Examples of Interval Notation
Suppose we want to express the set of real numbers {x |-2 < x < 5} using an interval. This can be expressed as interval notation (-2, 5).
The set of real numbers can be expressed as (-∞, ∞).
Different Types Of Intervals
Intervals can be classified based on the numbers the set comprises. Some sets include the endpoints specified in the notation, while some might partially or not include the endpoints. In general, there are three types of intervals given as,
- Open Interval
- Closed Interval
- Half-Open Interval
Open Interval
This type of interval does not include the endpoints of the inequality. For example, the set {x | -3 < x < 1} does not include the endpoints, -3 and 1. This is expressed using open interval notation: (-3, 1).
Closed Interval
This type of interval includes the endpoints of the inequality. For example, the set {x | -3 ≤ x ≤ 1} include the endpoints, -3 and 1. This is expressed using closed interval notation: [-3,1].
Half-Open Interval
This type of interval includes only one of the endpoints of the inequality. For example, the set {x | -3 ≤ x < 1} include the endpoint -3. This is expressed using half-open interval notation: [-3,1)

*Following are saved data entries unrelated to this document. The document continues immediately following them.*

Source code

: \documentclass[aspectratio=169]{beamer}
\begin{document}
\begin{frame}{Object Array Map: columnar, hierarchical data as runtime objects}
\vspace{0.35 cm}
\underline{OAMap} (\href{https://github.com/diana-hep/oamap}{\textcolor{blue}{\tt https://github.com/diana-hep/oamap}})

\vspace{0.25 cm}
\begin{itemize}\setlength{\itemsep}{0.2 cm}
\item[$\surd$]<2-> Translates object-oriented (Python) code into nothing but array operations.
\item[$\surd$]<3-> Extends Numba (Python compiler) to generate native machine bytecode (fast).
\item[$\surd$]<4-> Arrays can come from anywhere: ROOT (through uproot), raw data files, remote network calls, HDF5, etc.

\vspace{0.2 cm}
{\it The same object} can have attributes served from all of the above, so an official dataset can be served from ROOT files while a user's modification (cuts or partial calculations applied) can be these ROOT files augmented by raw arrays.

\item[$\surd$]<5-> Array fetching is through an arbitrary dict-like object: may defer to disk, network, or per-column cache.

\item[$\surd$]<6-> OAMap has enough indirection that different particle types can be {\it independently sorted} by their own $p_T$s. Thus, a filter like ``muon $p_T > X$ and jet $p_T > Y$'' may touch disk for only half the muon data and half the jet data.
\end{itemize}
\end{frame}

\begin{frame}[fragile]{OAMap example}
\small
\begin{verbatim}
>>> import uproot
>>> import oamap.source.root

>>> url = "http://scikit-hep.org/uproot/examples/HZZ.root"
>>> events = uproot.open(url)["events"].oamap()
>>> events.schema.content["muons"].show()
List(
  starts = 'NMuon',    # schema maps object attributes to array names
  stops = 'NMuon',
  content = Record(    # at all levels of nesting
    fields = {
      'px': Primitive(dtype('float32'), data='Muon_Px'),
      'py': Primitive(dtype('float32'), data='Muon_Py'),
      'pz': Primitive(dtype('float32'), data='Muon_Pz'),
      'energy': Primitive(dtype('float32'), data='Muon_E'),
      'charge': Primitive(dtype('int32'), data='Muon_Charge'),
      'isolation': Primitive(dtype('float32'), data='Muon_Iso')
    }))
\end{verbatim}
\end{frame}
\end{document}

Notations For Different Types of Intervals
We can follow certain rules and symbols to represent the interval notation for different types of intervals. Let us understand different symbols that can be used to write a particular type of interval.
Symbol for Interval Notation
The notations we use for different intervals are:
- [ ]: This is a square bracket that is used when both the endpoints are included in the set.
- ( ): This is a round bracket that is used when both the endpoints are excluded in the set.
- ( ]: This is a semi-open bracket that is used when the left endpoint is excluded and the right endpoint is included in the set.
- [ ): This is also a semi-open bracket that is used when the left endpoint is included and the right endpoint is excluded in the set.
Number Line Representation of Different Types Of Intervals
Different types of interval notation can be represented on a number line. Look at the handy table that distinguishes between all the types of intervals using their representation on a number line.
Interval Notation | Inequality | Number Line | Type of Interval |
---|---|---|---|
(a, b) | {x | a < x < b} |
|
Open Interval |
[a, b] | {x | a ≤ x ≤ b} |
|
Closed interval |
[a, ∞) | {x | x ≥ a} |
|
Half-Open Interval |
(a, ∞) | {x | x > a} |
|
Half-Open Interval |
(-∞, a) | {x | x < a} |
|
Half-Open Interval |
(-∞, a] | {x | x ≤ a} |
|
Half-Open Interval |
Converting Inequality to Interval Notation
Follow the steps mentioned below to convert an inequality to interval notation.
- Graph the solution set of the interval on a number line.
- Write the numbers in the interval notation with a smaller number appearing first on the number line on the left.
- If the set is unbounded on the left, use the symbol "-∞" and if it is unbounded on right, use the symbol "∞".
Let's take a few examples of inequality and convert them to interval notation.
Inequality | Number Line | Interval Notation |
---|---|---|
x ≤ 3 |
|
(-∞, 3] |
x < 5 |
|
(-∞, 5) |
x ≥ 2 |
|
(2,∞] |
Important Notes on Interval Notation:
- Interval notation is used to express the set of inequalities.
- There are 3 types of interval notation: open interval closed interval, and half-open interval.
- The interval with no infinity symbol is called a bounded interval.
- The interval containing the infinity symbol is called an unbounded interval.
Related Articles:
Examples on Interval Notation
-
Example 1: For a person to be elected as the president, he should be a minimum of 35 years old. Give an interval representing this information.
Solution:
Let's represent the age of the president by A.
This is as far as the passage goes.